§ **TASK DETAILS**:
Give back exactly the lines of the entries below from the line with "- [API Documentation](#-api-documentation)" to the line with "### ⚙ Backend", inclusive, and only those.
-----
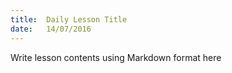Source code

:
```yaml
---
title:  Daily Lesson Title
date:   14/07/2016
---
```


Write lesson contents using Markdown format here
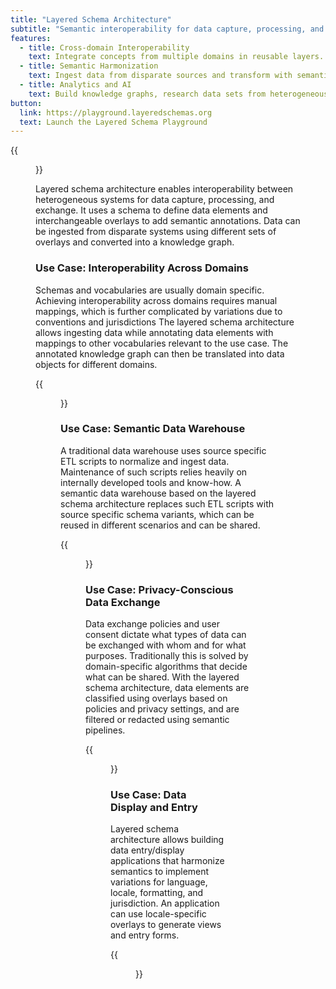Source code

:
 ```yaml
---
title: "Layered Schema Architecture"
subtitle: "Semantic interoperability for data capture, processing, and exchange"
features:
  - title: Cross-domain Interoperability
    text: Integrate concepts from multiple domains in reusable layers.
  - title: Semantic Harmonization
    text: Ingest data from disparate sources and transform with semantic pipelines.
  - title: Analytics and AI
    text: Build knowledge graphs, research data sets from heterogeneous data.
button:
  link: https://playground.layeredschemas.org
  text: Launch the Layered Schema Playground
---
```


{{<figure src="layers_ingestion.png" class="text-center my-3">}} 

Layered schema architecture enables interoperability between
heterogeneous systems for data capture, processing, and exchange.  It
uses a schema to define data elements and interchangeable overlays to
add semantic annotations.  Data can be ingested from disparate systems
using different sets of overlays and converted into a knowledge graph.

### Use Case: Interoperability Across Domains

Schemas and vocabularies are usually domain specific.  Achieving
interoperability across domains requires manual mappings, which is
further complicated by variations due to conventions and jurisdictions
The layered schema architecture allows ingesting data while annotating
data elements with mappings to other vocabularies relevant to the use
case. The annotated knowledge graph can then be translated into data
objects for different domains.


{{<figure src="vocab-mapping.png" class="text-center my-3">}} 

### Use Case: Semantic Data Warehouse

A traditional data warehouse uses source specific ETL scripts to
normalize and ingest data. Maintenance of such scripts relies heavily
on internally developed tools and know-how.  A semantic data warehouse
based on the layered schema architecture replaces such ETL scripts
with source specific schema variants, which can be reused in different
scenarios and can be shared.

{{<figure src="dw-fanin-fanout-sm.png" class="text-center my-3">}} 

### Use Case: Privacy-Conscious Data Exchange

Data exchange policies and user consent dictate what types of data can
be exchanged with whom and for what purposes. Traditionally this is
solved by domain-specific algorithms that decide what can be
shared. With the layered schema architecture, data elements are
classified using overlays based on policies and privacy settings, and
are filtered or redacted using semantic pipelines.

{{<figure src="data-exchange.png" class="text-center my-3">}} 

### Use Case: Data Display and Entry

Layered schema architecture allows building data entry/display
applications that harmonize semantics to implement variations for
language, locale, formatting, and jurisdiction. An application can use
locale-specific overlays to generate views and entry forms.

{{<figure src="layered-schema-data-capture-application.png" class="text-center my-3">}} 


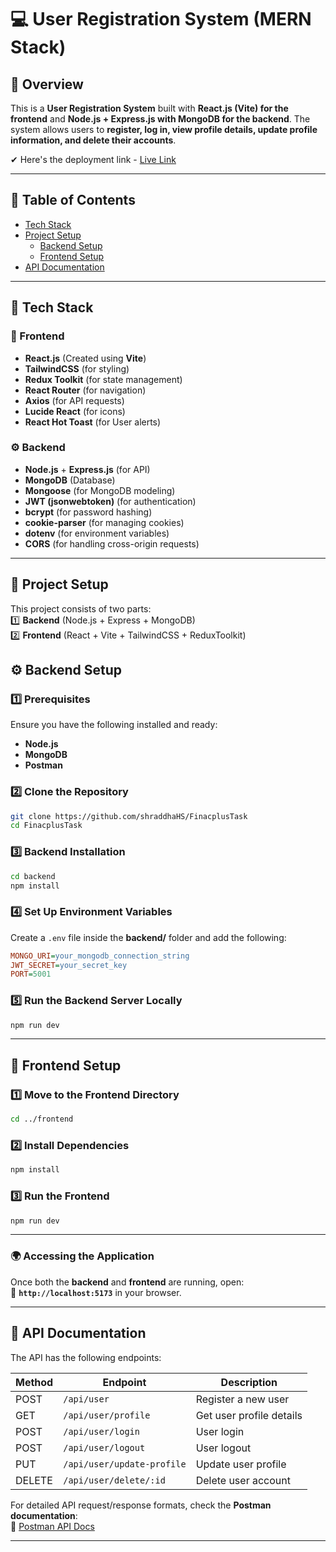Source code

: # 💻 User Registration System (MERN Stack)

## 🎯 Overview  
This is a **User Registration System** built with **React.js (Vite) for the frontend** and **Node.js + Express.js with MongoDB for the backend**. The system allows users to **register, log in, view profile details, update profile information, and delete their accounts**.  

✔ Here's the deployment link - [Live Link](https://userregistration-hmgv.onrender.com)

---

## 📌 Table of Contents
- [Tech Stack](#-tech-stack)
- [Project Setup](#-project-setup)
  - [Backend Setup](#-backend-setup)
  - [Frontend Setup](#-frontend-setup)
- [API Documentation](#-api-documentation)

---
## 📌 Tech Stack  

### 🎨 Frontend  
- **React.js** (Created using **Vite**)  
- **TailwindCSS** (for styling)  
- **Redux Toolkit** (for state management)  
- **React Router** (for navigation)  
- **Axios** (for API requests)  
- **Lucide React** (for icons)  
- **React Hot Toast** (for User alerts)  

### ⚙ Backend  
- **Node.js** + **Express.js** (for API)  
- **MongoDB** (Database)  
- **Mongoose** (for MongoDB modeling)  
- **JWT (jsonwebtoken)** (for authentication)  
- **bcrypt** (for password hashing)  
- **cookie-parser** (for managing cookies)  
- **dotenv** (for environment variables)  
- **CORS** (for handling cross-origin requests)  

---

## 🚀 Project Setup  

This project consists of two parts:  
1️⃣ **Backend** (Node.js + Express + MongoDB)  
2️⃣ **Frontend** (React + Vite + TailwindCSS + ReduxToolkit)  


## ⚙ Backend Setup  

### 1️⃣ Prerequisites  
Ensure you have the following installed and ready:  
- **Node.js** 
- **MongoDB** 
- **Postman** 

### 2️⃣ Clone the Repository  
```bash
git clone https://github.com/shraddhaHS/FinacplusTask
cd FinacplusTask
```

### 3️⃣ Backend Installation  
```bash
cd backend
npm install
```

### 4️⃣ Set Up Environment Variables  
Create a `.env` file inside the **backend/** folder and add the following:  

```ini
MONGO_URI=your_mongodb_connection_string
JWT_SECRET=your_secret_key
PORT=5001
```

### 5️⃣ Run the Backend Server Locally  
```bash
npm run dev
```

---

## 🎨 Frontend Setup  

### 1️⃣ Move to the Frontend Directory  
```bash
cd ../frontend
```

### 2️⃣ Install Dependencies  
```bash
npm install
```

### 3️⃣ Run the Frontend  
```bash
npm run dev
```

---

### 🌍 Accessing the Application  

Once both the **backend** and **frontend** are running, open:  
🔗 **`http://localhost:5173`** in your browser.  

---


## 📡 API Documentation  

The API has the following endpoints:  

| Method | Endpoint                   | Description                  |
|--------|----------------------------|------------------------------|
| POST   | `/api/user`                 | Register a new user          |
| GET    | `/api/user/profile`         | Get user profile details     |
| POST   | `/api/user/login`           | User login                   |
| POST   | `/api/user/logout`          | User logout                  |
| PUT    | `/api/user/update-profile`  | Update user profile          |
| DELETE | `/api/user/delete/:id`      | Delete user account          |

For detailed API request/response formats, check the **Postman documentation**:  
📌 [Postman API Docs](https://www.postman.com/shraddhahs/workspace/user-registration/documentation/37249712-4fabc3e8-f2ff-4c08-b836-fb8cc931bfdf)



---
-----
§ **SOLUTION FOR THIS EXERCISE**:
- [API Documentation](#-api-documentation)

---
## 📌 Tech Stack  

### 🎨 Frontend  
- **React.js** (Created using **Vite**)  
- **TailwindCSS** (for styling)  
- **Redux Toolkit** (for state management)  
- **React Router** (for navigation)  
- **Axios** (for API requests)  
- **Lucide React** (for icons)  
- **React Hot Toast** (for User alerts)  

### ⚙ Backend  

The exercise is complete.